3. Futterspender (10) nach Anspruch 1, wobei das Konuselement (24) eine Vielzahl von Eingreifarmen (110) umfasst, die verschiebbar in die Flügelelemente (32) eingreifen, wobei jedes der Flügelelemente (22) eine Öffnung (82) zum verschiebbaren Aufnehmen eines entsprechenden Eingreifarms (110) definiert.
4. Futterspender (10) nach Anspruch 3, wobei jeder der Eingreifarme (110) eine Einrastkante (114) umfasst, die zum Eingreifen in ein entsprechendes Flügelelement (22) ausgelegt ist, wenn das Konuselement (24) sich in der erhöhten Position befindet, um das Lösen des Konuselements (24) von dem Flügelelement (22) zu verhindern, und wobei die Einrastkanten (114) an den distalen Enden der Eingreifarme (110) ausgebildet sind.
5. Futterspender (10) nach Anspruch 3, wobei die Eingreifarme (110) biegsam sind und das Konuselement (24) von den Flügelelementen (22) durch Biegen der Eingreifarme lösbar ist.
6. Futterspender (10) nach Anspruch 3, wobei das Konuselement (24) eine Vielzahl von Paaren von Schlitzen (112) definiert, wobei jedes Paar von Schlitzen (112) um den entsprechenden Eingreifarm (110) angebracht ist und durch Verschieben Teile eines entsprechenden Flügelelements (22) aufnimmt.
7. Futterspender (10) nach Anspruch 6, wobei jedes der Flügelelemente (22) ein Verschlusselement (84) umfasst, das praktisch ein entsprechendes Paar von Schlitzen (112) verschließt, wenn das Konuselement (24) sich in der abgesenkten Position befindet, wobei die Verschlusselemente (84) an eine Innenwand (88) des Konuselements (24) stoßen und wobei die Verschlusselemente (84) und die Innenwand (88) des Konuselements (24) gekrümmt sind.
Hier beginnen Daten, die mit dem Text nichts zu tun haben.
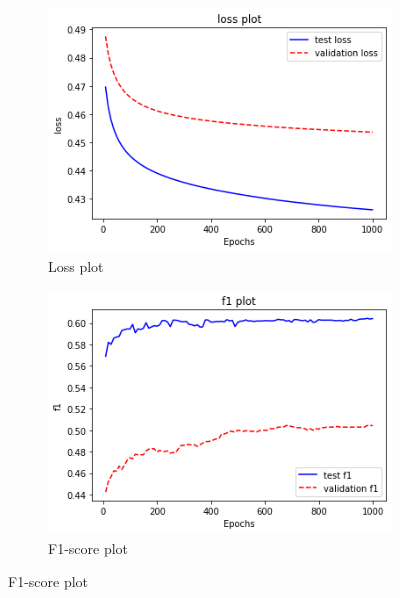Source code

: \begin{figure}[h]
    \centering
    \begin{subfigure}[b]{0.5\textwidth}
                \includegraphics[width=\textwidth]{tex/img/loss_plot.png}
                \caption{Loss plot}
        \end{subfigure}%
        \hfill
    \begin{subfigure}[b]{0.5\textwidth}
                \includegraphics[width=\textwidth]{tex/img/f1_plot.png}
                \caption{F1-score plot}
       \end{subfigure}%
    \end{figure}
8. Futterspender (10) nach Anspruch 3, wobei jedes Flügelelement (22) eine Deckwand (78) umfasst und wobei jede Öffnung (82) durch eine entsprechende Deckwand (78) definiert ist und wobei jedes Flügelelement (22) ein Paar von beabstandeten, über die entsprechenden Deckwände (78) miteinander verbundenen Seitenwände (80) umfasst.
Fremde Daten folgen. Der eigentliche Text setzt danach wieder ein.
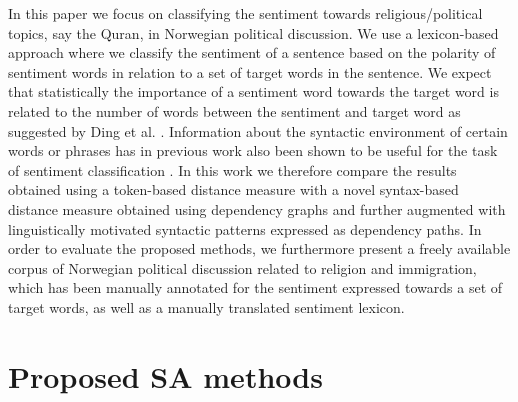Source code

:\documentclass[11pt]{article}
\begin{document}
In this paper we focus on classifying the sentiment towards
religious/political topics, say the Quran, in Norwegian political
discussion. We use a lexicon-based approach where we classify the
sentiment of a sentence based on the polarity of sentiment words in
relation to a set of target words in the sentence. We expect that
statistically the importance of a sentiment word towards the target
word is related to the number of words between the sentiment and
target word as suggested by Ding et al. .
Information about the syntactic environment of certain words or
phrases has in previous work also been shown to be useful for the task
of sentiment classification \cite{Wil:Wie:Hof:09,Jiang11}. In this
work we therefore compare the results obtained using a token-based
distance measure with a novel syntax-based distance measure obtained
using dependency graphs and further augmented with linguistically
motivated syntactic patterns expressed as dependency paths. In order
to evaluate the proposed methods, we furthermore present a freely
available corpus of Norwegian political discussion related to religion
and immigration, which has been manually annotated for the sentiment
expressed towards a set of target words, as well as a manually
translated sentiment lexicon.



\section{Proposed SA methods}
\label{sec:om}
\end{document}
9. Futterspender (10) nach Anspruch 3, wobei jedes Flügelelement (22) einen Flügelteil (72) und einen Verbindungsteil (70) umfasst, der den Flügelteil (72) mit dem Spenderrohr (20) verbindet, wobei jeder Flügelteil (72) eine Deckwand (78) umfasst und jede Öffnung (82) durch eine entsprechende Deckwand (78) definiert ist, und wobei jeder Flügelteil (72) ein Paar von beabstandeten, über die entsprechende Deckwand (78) miteinander verbundenen Seitenwänden (80) umfasst.
10. Futterspender (10) nach Anspruch 1, der außerdem ein Verbindungsstück zum Koppeln des Futterspenderaufbaus mit einem Träger eines Geflügel-Fütterungssystems und zum verstellbaren Positionieren des Konuselements relativ zum Spenderrohr umfasst.
11. Futterspender (10) nach Anspruch 1, wobei die Flügelelemente (22) und das Spenderrohr (20) aus einem Stück geformt sind.